§ **How to complete this task**: Where the string "szerint" occurs in a line of the data below, that line should be copied.

:: Available data

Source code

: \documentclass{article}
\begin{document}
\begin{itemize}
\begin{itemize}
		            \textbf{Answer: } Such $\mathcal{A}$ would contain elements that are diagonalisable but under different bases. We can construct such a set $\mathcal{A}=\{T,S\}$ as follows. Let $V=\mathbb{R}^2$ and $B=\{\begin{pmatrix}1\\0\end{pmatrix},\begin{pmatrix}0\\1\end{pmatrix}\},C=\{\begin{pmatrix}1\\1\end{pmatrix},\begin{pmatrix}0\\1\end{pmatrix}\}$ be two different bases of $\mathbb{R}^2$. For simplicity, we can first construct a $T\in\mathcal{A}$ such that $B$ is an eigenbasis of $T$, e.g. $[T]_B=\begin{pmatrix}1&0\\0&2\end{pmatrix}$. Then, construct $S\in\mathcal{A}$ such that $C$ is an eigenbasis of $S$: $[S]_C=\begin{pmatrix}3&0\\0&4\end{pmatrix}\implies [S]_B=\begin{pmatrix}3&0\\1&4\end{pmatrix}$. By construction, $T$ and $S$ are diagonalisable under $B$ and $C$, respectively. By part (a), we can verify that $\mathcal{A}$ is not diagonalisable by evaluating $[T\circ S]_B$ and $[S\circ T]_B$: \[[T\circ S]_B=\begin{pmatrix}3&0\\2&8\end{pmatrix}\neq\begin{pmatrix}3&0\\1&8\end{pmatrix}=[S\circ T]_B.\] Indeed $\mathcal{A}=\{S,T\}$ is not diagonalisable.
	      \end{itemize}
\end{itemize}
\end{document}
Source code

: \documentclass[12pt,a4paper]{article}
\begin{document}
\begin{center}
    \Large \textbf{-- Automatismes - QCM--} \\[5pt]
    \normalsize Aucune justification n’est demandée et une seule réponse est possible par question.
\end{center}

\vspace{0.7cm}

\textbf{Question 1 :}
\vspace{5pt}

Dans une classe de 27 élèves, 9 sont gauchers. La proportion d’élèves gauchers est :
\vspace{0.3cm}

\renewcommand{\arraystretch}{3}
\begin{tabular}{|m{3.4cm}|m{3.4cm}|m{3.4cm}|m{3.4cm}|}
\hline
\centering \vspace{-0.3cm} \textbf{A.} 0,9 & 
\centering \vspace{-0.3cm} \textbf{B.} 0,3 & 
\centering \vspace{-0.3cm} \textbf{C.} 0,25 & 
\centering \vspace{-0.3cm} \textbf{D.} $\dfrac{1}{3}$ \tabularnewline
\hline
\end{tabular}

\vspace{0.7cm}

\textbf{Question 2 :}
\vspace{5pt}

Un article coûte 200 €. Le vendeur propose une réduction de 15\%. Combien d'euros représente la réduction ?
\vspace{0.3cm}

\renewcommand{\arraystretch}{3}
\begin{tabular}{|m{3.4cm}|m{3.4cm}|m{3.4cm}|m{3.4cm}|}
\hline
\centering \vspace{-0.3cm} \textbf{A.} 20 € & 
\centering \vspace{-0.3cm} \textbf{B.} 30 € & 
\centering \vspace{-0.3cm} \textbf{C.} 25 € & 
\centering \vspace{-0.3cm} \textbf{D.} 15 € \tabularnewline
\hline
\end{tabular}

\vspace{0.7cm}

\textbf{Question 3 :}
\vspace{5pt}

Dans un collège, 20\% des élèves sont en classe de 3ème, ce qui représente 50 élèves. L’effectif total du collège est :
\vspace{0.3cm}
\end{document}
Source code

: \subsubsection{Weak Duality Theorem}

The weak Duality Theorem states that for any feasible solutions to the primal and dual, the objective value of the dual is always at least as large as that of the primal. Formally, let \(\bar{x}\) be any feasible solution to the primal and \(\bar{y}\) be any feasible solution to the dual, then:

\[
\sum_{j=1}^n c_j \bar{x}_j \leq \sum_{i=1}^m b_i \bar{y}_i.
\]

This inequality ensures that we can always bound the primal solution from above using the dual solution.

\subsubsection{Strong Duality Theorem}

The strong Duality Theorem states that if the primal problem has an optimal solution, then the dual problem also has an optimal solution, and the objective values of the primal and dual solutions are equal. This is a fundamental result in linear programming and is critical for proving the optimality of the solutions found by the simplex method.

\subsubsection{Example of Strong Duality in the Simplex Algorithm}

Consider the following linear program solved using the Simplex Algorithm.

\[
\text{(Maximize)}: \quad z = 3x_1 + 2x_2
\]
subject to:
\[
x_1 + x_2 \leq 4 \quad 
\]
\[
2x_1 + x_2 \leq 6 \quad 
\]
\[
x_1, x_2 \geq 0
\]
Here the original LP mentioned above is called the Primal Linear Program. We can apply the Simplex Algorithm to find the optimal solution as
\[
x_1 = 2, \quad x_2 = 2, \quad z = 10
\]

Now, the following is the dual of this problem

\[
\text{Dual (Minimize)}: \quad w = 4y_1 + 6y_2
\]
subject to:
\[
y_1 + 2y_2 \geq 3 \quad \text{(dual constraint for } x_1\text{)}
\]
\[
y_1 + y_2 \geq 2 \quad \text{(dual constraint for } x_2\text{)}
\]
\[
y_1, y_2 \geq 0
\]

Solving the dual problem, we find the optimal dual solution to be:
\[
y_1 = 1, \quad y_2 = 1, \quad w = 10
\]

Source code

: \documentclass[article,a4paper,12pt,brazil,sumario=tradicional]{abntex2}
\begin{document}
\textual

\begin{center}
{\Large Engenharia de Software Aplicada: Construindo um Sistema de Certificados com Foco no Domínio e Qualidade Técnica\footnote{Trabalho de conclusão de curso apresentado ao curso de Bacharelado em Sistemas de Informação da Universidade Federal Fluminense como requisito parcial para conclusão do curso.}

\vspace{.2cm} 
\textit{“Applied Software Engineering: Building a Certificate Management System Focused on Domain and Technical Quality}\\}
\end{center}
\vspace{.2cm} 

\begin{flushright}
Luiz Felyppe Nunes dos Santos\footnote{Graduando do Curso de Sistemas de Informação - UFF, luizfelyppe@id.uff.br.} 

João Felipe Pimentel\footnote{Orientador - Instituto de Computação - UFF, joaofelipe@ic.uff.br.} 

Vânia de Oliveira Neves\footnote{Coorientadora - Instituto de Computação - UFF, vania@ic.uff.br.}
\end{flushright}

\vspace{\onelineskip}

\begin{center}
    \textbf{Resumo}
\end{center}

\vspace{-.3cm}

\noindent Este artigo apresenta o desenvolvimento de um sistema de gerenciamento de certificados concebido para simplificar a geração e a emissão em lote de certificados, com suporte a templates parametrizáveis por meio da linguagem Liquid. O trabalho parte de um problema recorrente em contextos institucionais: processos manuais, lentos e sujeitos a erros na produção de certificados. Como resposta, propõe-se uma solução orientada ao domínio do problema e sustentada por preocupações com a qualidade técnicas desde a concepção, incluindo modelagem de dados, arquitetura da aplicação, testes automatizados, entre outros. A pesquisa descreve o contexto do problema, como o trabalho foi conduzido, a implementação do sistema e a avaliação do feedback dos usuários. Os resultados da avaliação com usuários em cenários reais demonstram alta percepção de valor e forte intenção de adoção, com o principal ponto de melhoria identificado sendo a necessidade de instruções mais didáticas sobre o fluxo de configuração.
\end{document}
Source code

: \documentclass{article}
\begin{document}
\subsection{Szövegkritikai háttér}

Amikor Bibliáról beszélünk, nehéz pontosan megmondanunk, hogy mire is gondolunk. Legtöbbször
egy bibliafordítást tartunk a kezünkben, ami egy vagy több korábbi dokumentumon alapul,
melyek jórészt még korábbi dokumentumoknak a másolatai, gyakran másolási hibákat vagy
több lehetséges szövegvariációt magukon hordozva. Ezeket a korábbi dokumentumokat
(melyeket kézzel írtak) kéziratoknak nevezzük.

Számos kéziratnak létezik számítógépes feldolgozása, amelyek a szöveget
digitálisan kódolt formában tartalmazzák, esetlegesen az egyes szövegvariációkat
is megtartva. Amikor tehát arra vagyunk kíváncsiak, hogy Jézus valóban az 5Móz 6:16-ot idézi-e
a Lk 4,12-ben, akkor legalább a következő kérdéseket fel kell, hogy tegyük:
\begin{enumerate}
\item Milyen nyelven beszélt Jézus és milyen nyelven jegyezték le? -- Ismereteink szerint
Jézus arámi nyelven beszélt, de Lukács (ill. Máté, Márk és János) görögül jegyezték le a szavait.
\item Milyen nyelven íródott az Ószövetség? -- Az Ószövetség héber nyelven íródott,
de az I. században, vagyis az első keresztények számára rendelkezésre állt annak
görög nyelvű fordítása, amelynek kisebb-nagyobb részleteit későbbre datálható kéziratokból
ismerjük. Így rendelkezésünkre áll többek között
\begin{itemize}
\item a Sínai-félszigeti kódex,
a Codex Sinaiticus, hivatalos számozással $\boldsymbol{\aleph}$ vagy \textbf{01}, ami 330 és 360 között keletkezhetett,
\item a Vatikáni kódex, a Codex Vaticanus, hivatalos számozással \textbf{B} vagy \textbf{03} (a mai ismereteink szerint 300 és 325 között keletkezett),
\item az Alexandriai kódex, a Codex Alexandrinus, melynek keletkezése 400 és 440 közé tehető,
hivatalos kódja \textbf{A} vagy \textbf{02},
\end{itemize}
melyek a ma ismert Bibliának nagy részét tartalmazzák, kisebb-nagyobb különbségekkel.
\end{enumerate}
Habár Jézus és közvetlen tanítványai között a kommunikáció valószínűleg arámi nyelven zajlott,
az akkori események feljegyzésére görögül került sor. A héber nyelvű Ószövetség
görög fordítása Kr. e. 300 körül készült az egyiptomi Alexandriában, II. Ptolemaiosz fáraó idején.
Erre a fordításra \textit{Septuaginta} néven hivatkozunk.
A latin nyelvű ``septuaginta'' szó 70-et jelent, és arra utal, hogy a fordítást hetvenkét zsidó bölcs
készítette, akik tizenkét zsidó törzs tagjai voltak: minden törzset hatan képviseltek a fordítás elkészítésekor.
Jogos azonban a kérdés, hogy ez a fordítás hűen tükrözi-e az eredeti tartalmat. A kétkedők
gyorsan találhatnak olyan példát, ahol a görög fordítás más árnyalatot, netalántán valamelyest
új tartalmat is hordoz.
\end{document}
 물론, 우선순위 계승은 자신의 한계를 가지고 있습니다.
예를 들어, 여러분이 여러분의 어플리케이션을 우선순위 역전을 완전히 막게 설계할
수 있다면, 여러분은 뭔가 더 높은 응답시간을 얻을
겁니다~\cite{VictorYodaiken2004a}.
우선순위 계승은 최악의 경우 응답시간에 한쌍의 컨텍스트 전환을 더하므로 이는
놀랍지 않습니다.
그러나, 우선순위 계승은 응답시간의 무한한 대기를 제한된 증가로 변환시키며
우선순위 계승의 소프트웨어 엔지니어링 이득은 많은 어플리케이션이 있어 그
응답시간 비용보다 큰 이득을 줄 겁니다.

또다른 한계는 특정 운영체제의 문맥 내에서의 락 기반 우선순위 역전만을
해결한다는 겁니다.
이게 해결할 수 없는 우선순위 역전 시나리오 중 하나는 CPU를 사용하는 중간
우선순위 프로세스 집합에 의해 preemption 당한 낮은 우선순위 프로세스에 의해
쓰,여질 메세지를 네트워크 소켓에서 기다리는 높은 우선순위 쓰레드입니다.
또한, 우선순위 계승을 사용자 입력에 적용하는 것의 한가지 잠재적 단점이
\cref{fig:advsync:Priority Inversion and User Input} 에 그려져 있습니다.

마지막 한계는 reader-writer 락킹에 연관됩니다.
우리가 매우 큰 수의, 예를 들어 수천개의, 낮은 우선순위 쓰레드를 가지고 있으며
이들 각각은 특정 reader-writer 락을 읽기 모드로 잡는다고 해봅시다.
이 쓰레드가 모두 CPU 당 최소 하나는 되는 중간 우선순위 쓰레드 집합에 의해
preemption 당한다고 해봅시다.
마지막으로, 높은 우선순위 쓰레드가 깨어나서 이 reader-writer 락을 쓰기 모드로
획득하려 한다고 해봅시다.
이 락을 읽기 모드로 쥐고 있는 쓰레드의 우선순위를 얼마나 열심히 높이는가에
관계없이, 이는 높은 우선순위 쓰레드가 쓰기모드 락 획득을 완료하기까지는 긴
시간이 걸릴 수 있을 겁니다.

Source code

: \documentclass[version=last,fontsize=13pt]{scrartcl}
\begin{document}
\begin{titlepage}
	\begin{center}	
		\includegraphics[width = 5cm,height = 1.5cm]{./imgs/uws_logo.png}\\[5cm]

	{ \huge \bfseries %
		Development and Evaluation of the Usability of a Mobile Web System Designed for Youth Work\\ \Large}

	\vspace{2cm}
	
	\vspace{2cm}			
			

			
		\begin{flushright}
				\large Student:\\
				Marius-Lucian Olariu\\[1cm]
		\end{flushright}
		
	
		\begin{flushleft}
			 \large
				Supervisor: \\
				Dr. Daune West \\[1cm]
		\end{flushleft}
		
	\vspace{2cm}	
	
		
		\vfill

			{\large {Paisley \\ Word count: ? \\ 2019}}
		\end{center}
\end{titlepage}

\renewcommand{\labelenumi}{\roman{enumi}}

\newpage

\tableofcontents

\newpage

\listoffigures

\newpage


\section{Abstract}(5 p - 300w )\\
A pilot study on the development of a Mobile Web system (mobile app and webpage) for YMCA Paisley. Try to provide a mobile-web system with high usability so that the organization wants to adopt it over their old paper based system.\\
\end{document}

::::

§ **Response area**:
\item Milyen nyelven beszélt Jézus és milyen nyelven jegyezték le? -- Ismereteink szerint
\item a Vatikáni kódex, a Codex Vaticanus, hivatalos számozással \textbf{B} vagy \textbf{03} (a mai ismereteink szerint 300 és 325 között keletkezett),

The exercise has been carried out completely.